▸ Problem: Look at the data below and print exactly the lines from its first line through the line with "Each of the"; the pictures stay out of the copy.

[Items listed in a dataset]
-------------------------
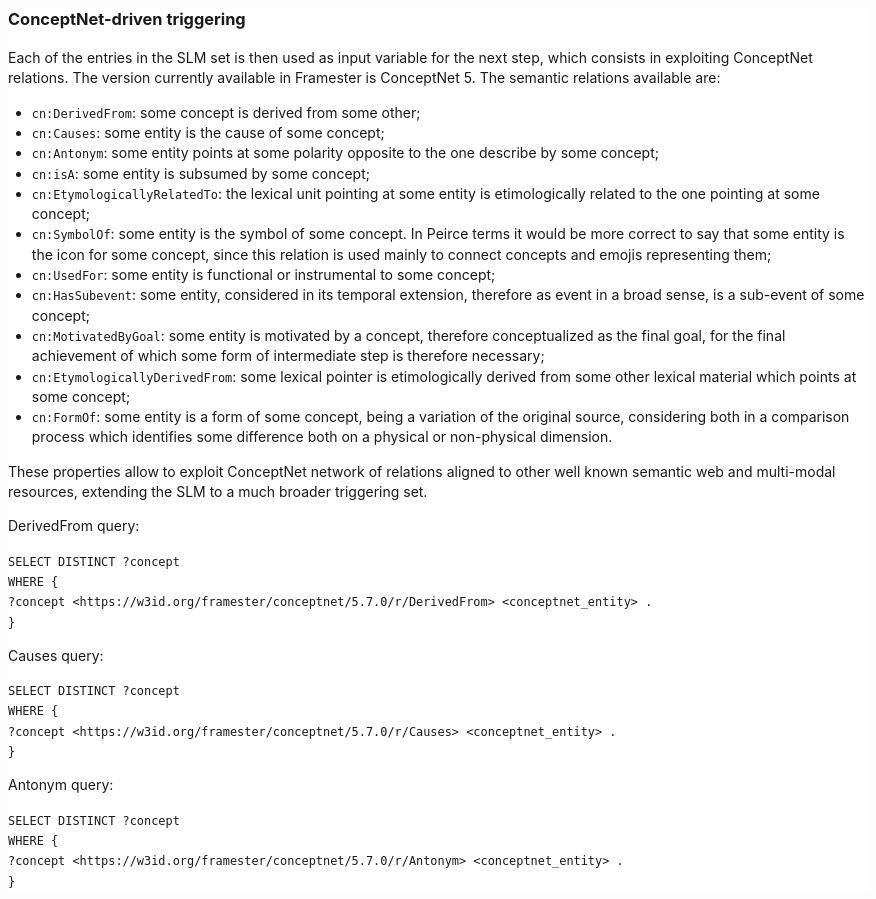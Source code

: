 
### ConceptNet-driven triggering 

Each of the entries in the SLM set is then used as input variable for the next step, which consists in exploiting ConceptNet relations. The version currently available in Framester is ConceptNet 5.
The semantic relations available are:

- ```cn:DerivedFrom```: some concept is derived from some other;
- ```cn:Causes```: some entity is the cause of some concept;
- ```cn:Antonym```: some entity points at some polarity opposite to the one describe by some concept;
- ```cn:isA```: some entity is subsumed by some concept;
- ```cn:EtymologicallyRelatedTo```: the lexical unit pointing at some entity is etimologically related to the one pointing at some concept;
- ```cn:SymbolOf```: some entity is the symbol of some concept. In Peirce terms it would be more correct to say that some entity is the icon for some concept, since this relation is used mainly to connect concepts and emojis representing them;
- ```cn:UsedFor```: some entity is functional or instrumental to some concept;
- ```cn:HasSubevent```: some entity, considered in its temporal extension, therefore as event in a broad sense, is a sub-event of some concept;
- ```cn:MotivatedByGoal```: some entity is motivated by a concept, therefore conceptualized as the final goal, for the final achievement of which some form of intermediate step is therefore necessary;
- ```cn:EtymologicallyDerivedFrom```: some lexical pointer is etimologically derived from some other lexical material which points at some concept;
- ```cn:FormOf```: some entity is a form of some concept, being a variation of the original source, considering both in a comparison process which identifies some difference both on a physical or non-physical dimension.

These properties allow to exploit ConceptNet network of relations aligned to other well known semantic web and multi-modal resources, extending the SLM to a much broader triggering set.


DerivedFrom query:
```
SELECT DISTINCT ?concept
WHERE {
?concept <https://w3id.org/framester/conceptnet/5.7.0/r/DerivedFrom> <conceptnet_entity> .
}
```

Causes query:
```
SELECT DISTINCT ?concept
WHERE {
?concept <https://w3id.org/framester/conceptnet/5.7.0/r/Causes> <conceptnet_entity> .
}
```

Antonym query:
```
SELECT DISTINCT ?concept
WHERE {
?concept <https://w3id.org/framester/conceptnet/5.7.0/r/Antonym> <conceptnet_entity> .
}
```
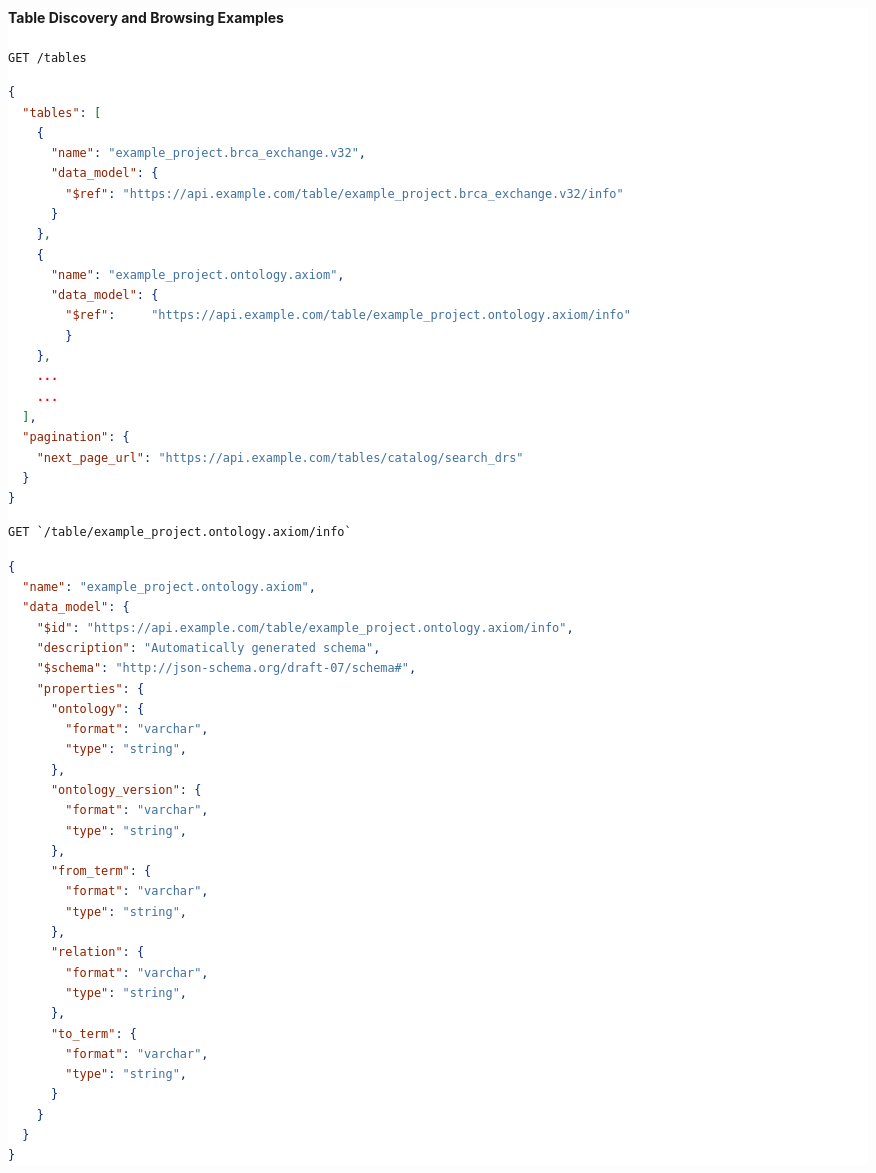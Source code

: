 #### Table Discovery and Browsing Examples


```
GET /tables
```

```json
{
  "tables": [
    {
      "name": "example_project.brca_exchange.v32",
      "data_model": {
        "$ref": "https://api.example.com/table/example_project.brca_exchange.v32/info"
      }
    },
    {
      "name": "example_project.ontology.axiom",
      "data_model": {
        "$ref":     "https://api.example.com/table/example_project.ontology.axiom/info"
        }
    },
    ...
    ...
  ],
  "pagination": {
    "next_page_url": "https://api.example.com/tables/catalog/search_drs"
  }
}
```

```
GET `/table/example_project.ontology.axiom/info`
```
```json
{
  "name": "example_project.ontology.axiom",
  "data_model": {
    "$id": "https://api.example.com/table/example_project.ontology.axiom/info",
    "description": "Automatically generated schema",
    "$schema": "http://json-schema.org/draft-07/schema#",
    "properties": {
      "ontology": {
        "format": "varchar",
        "type": "string",
      },
      "ontology_version": {
        "format": "varchar",
        "type": "string",
      },
      "from_term": {
        "format": "varchar",
        "type": "string",
      },
      "relation": {
        "format": "varchar",
        "type": "string",
      },
      "to_term": {
        "format": "varchar",
        "type": "string",
      }
    }
  }
}
```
-------------------------
▸ Answer to the problem:
Source code

: 
### ConceptNet-driven triggering 

Each of the entries in the SLM set is then used as input variable for the next step, which consists in exploiting ConceptNet relations. The version currently available in Framester is ConceptNet 5.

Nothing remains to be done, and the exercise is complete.